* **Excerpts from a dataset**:
━━━━━━━━━━━━━━━━

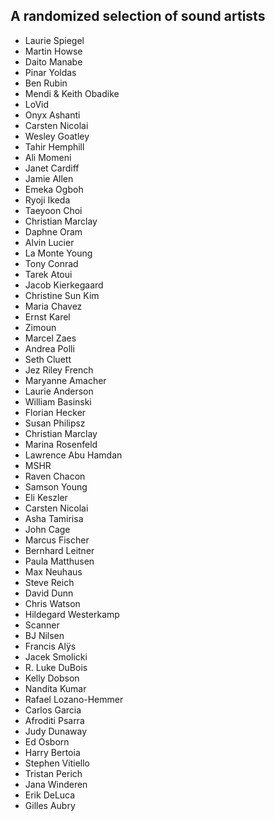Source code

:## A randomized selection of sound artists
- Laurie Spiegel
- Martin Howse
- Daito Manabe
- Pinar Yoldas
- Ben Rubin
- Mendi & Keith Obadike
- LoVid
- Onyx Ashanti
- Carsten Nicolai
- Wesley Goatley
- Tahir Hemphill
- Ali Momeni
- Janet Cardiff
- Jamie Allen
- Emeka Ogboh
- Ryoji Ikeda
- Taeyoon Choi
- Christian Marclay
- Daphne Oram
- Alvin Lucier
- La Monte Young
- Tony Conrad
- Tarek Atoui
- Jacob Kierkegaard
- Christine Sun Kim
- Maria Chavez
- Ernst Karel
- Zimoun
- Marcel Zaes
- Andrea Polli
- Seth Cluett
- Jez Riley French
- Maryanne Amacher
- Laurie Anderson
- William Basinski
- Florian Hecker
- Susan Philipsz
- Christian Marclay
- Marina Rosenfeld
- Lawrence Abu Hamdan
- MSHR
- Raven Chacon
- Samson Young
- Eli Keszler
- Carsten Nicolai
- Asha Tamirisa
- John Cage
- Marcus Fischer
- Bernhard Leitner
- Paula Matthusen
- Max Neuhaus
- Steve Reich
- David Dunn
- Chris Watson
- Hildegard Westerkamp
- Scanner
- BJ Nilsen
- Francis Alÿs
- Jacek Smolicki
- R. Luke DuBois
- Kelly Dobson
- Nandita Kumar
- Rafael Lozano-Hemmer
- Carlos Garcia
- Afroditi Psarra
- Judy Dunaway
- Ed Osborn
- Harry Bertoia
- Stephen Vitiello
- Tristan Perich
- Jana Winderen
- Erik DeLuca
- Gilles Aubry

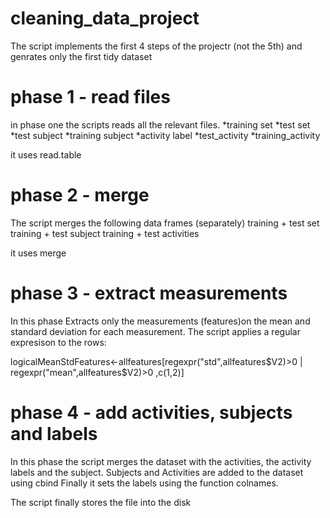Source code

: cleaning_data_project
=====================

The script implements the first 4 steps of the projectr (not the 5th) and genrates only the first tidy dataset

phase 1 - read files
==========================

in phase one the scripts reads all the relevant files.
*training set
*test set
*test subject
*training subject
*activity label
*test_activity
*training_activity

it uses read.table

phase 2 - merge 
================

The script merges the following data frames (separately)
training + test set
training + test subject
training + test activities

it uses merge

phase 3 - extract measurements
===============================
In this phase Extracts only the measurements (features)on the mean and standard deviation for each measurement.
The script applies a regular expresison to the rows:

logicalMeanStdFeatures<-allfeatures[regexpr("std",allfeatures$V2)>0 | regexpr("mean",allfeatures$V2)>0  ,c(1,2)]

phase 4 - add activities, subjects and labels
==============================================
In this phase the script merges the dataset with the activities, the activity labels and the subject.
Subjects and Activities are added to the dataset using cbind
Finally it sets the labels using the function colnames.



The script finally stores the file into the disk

━━━━━━━━━━━━━━━━

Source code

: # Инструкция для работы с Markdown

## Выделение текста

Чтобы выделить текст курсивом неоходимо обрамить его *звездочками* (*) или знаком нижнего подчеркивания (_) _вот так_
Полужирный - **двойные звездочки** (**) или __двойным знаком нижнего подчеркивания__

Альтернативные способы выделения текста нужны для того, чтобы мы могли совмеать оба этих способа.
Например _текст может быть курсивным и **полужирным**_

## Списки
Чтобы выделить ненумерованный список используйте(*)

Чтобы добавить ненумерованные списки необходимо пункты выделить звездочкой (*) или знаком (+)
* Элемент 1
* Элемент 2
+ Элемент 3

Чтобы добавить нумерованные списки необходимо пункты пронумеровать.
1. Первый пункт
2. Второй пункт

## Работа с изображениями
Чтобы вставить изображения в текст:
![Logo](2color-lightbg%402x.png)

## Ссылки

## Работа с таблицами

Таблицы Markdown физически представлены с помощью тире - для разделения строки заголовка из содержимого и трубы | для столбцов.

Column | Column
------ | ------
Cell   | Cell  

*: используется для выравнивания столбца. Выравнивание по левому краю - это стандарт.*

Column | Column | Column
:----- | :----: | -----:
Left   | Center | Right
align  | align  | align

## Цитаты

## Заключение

━━━━━━━━━━━━━━━━

* **Problem details**:
Only the number is wanted: how many lines of these entries contain the string "mean"?

* **Response**:
2